BEGIN SOURCE DATA

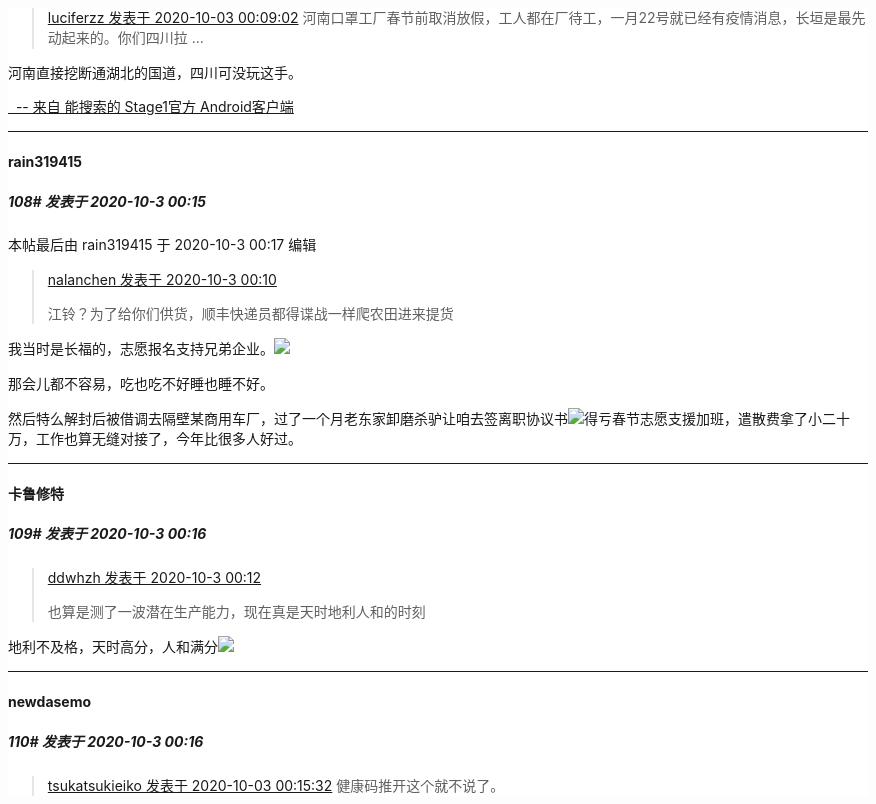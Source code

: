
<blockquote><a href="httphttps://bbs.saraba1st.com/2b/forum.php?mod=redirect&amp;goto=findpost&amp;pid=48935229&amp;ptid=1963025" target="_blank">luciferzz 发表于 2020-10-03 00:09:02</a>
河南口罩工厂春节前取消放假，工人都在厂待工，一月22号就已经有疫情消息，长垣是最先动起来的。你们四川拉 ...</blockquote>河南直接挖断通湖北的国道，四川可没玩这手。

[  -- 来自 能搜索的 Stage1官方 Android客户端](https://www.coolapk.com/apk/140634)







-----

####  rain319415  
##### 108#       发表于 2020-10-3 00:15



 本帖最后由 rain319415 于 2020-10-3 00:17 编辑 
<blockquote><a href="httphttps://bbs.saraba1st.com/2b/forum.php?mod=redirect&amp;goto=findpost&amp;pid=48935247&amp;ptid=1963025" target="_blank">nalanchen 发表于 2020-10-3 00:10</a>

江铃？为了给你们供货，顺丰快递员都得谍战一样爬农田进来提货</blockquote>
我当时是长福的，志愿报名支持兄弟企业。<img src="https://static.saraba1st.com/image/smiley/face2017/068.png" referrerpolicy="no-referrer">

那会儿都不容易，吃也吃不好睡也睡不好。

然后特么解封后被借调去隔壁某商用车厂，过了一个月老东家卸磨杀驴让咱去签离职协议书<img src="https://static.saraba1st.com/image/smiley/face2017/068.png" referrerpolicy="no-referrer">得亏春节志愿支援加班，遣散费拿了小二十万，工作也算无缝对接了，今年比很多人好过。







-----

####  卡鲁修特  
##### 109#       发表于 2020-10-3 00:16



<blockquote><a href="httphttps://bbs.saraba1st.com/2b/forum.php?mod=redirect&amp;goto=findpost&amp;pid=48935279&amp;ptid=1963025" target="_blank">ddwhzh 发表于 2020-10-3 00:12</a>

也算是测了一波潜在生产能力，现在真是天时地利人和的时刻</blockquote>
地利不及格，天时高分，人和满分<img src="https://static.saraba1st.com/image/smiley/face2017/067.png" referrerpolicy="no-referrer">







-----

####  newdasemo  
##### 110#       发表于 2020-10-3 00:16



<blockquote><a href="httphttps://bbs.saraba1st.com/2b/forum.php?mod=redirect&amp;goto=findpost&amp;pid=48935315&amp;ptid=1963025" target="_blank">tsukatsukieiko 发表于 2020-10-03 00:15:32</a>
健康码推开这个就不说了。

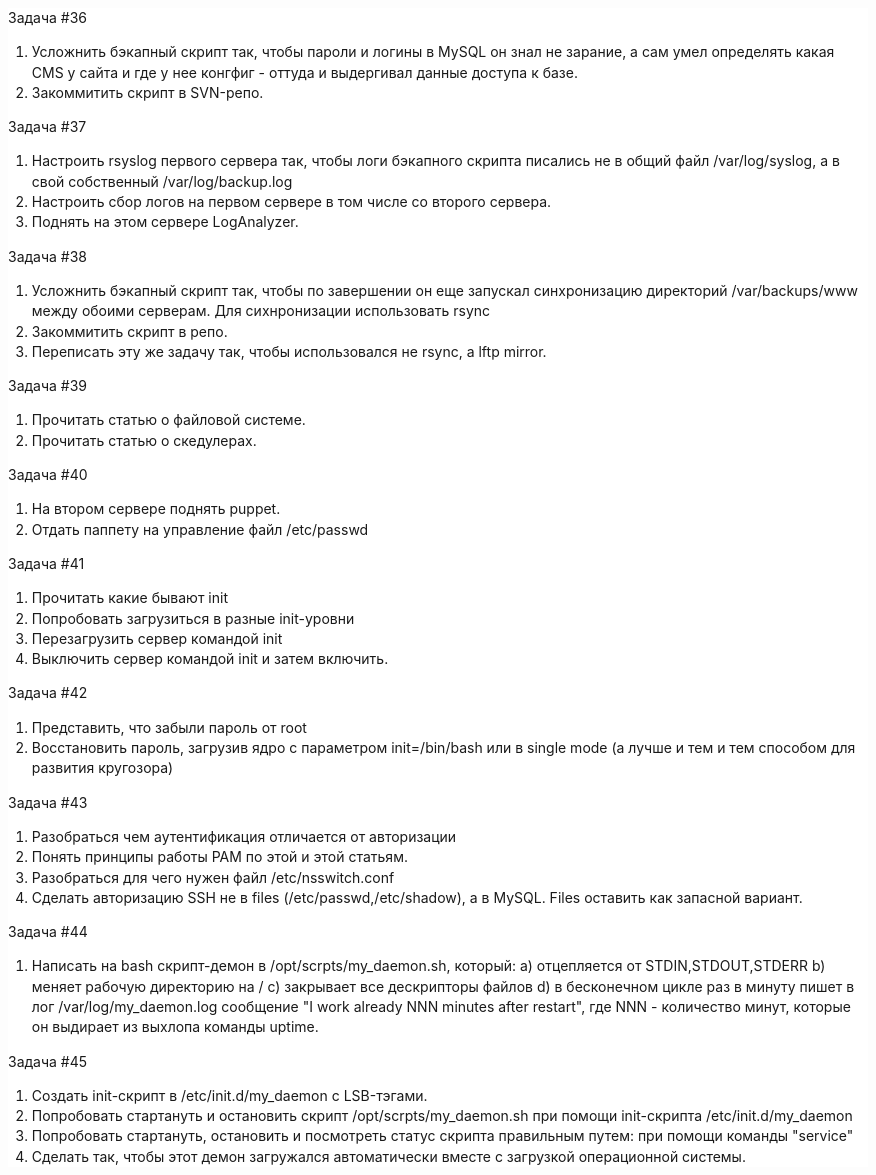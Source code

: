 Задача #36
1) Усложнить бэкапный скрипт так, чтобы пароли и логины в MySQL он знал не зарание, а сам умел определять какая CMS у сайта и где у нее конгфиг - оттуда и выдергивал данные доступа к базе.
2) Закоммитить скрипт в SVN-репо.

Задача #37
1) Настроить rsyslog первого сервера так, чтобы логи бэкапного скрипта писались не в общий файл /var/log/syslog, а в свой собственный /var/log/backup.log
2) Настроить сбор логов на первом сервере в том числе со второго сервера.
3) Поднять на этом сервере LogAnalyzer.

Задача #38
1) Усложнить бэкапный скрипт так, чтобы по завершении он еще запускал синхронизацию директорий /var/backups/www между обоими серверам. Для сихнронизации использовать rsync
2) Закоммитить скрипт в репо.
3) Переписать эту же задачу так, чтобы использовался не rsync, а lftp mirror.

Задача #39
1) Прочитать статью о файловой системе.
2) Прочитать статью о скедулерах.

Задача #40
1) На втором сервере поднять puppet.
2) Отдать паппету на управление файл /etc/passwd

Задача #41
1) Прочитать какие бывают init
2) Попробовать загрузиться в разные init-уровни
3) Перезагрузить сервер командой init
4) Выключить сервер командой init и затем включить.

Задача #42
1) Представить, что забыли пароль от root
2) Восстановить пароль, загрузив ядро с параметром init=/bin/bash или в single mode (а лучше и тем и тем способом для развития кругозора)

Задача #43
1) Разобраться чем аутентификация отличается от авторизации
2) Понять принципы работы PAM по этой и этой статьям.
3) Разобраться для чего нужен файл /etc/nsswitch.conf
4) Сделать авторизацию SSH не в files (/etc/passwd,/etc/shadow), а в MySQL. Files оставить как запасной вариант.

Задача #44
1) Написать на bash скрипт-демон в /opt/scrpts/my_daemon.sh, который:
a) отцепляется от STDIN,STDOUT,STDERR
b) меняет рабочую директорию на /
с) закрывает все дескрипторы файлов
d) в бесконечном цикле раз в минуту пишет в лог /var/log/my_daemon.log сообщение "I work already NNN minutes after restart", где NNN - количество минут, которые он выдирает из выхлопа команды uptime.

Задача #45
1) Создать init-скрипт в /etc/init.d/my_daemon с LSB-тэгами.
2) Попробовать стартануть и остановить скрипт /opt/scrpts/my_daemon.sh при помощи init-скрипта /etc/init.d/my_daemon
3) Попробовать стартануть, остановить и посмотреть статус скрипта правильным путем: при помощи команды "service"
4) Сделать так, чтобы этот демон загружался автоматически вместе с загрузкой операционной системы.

END SOURCE DATA

TASK BRIEF :: Could you reproduce the entries verbatim, leaving out all pictures?

ANSWER TO THE EXERCISE ::
Source code

:
<blockquote><a href="httphttps://bbs.saraba1st.com/2b/forum.php?mod=redirect&amp;goto=findpost&amp;pid=48935229&amp;ptid=1963025" target="_blank">luciferzz 发表于 2020-10-03 00:09:02</a>
河南口罩工厂春节前取消放假，工人都在厂待工，一月22号就已经有疫情消息，长垣是最先动起来的。你们四川拉 ...</blockquote>河南直接挖断通湖北的国道，四川可没玩这手。

[  -- 来自 能搜索的 Stage1官方 Android客户端](https://www.coolapk.com/apk/140634)







-----

####  rain319415  
##### 108#       发表于 2020-10-3 00:15



 本帖最后由 rain319415 于 2020-10-3 00:17 编辑 
<blockquote><a href="httphttps://bbs.saraba1st.com/2b/forum.php?mod=redirect&amp;goto=findpost&amp;pid=48935247&amp;ptid=1963025" target="_blank">nalanchen 发表于 2020-10-3 00:10</a>

江铃？为了给你们供货，顺丰快递员都得谍战一样爬农田进来提货</blockquote>
我当时是长福的，志愿报名支持兄弟企业。<img src="https://static.saraba1st.com/image/smiley/face2017/068.png" referrerpolicy="no-referrer">

那会儿都不容易，吃也吃不好睡也睡不好。

然后特么解封后被借调去隔壁某商用车厂，过了一个月老东家卸磨杀驴让咱去签离职协议书<img src="https://static.saraba1st.com/image/smiley/face2017/068.png" referrerpolicy="no-referrer">得亏春节志愿支援加班，遣散费拿了小二十万，工作也算无缝对接了，今年比很多人好过。







-----

####  卡鲁修特  
##### 109#       发表于 2020-10-3 00:16



<blockquote><a href="httphttps://bbs.saraba1st.com/2b/forum.php?mod=redirect&amp;goto=findpost&amp;pid=48935279&amp;ptid=1963025" target="_blank">ddwhzh 发表于 2020-10-3 00:12</a>

也算是测了一波潜在生产能力，现在真是天时地利人和的时刻</blockquote>
地利不及格，天时高分，人和满分<img src="https://static.saraba1st.com/image/smiley/face2017/067.png" referrerpolicy="no-referrer">







-----

####  newdasemo  
##### 110#       发表于 2020-10-3 00:16



<blockquote><a href="httphttps://bbs.saraba1st.com/2b/forum.php?mod=redirect&amp;goto=findpost&amp;pid=48935315&amp;ptid=1963025" target="_blank">tsukatsukieiko 发表于 2020-10-03 00:15:32</a>
健康码推开这个就不说了。

Source code

: Задача #36
1) Усложнить бэкапный скрипт так, чтобы пароли и логины в MySQL он знал не зарание, а сам умел определять какая CMS у сайта и где у нее конгфиг - оттуда и выдергивал данные доступа к базе.
2) Закоммитить скрипт в SVN-репо.

Задача #37
1) Настроить rsyslog первого сервера так, чтобы логи бэкапного скрипта писались не в общий файл /var/log/syslog, а в свой собственный /var/log/backup.log
2) Настроить сбор логов на первом сервере в том числе со второго сервера.
3) Поднять на этом сервере LogAnalyzer.

Задача #38
1) Усложнить бэкапный скрипт так, чтобы по завершении он еще запускал синхронизацию директорий /var/backups/www между обоими серверам. Для сихнронизации использовать rsync
2) Закоммитить скрипт в репо.
3) Переписать эту же задачу так, чтобы использовался не rsync, а lftp mirror.

Задача #39
1) Прочитать статью о файловой системе.
2) Прочитать статью о скедулерах.

Задача #40
1) На втором сервере поднять puppet.
2) Отдать паппету на управление файл /etc/passwd

Задача #41
1) Прочитать какие бывают init
2) Попробовать загрузиться в разные init-уровни
3) Перезагрузить сервер командой init
4) Выключить сервер командой init и затем включить.

Задача #42
1) Представить, что забыли пароль от root
2) Восстановить пароль, загрузив ядро с параметром init=/bin/bash или в single mode (а лучше и тем и тем способом для развития кругозора)

Задача #43
1) Разобраться чем аутентификация отличается от авторизации
2) Понять принципы работы PAM по этой и этой статьям.
3) Разобраться для чего нужен файл /etc/nsswitch.conf
4) Сделать авторизацию SSH не в files (/etc/passwd,/etc/shadow), а в MySQL. Files оставить как запасной вариант.

Задача #44
1) Написать на bash скрипт-демон в /opt/scrpts/my_daemon.sh, который:
a) отцепляется от STDIN,STDOUT,STDERR
b) меняет рабочую директорию на /
с) закрывает все дескрипторы файлов
d) в бесконечном цикле раз в минуту пишет в лог /var/log/my_daemon.log сообщение "I work already NNN minutes after restart", где NNN - количество минут, которые он выдирает из выхлопа команды uptime.

Задача #45
1) Создать init-скрипт в /etc/init.d/my_daemon с LSB-тэгами.
2) Попробовать стартануть и остановить скрипт /opt/scrpts/my_daemon.sh при помощи init-скрипта /etc/init.d/my_daemon
3) Попробовать стартануть, остановить и посмотреть статус скрипта правильным путем: при помощи команды "service"
4) Сделать так, чтобы этот демон загружался автоматически вместе с загрузкой операционной системы.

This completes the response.